Instructions for the task>
Nothing but the pictures should be dropped when the records are transcribed word for word.

Source texts of formatted documents
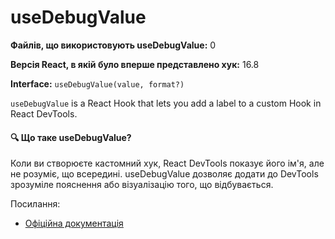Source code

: # useDebugValue

**Файлів, що використовують useDebugValue:** 0

**Версія React, в якій було вперше представлено хук:** 16.8

**Interface:** `useDebugValue(value, format?)`

`useDebugValue` is a React Hook that lets you add a label to a custom Hook in React DevTools.

#### 🔍 Що таке useDebugValue?

Коли ви створюєте кастомний хук, React DevTools показує його ім'я, але не розуміє, що всередині.
useDebugValue дозволяє додати до DevTools зрозуміле пояснення або візуалізацію того, що відбувається.


Посилання:
- [Офіційна документація](https://react.dev/reference/react/useDebugValue)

Answer for the task>
Source code

: # useDebugValue

**Файлів, що використовують useDebugValue:** 0

**Версія React, в якій було вперше представлено хук:** 16.8

**Interface:** `useDebugValue(value, format?)`

`useDebugValue` is a React Hook that lets you add a label to a custom Hook in React DevTools.

#### 🔍 Що таке useDebugValue?

Коли ви створюєте кастомний хук, React DevTools показує його ім'я, але не розуміє, що всередині.
useDebugValue дозволяє додати до DevTools зрозуміле пояснення або візуалізацію того, що відбувається.


Посилання:
- [Офіційна документація](https://react.dev/reference/react/useDebugValue)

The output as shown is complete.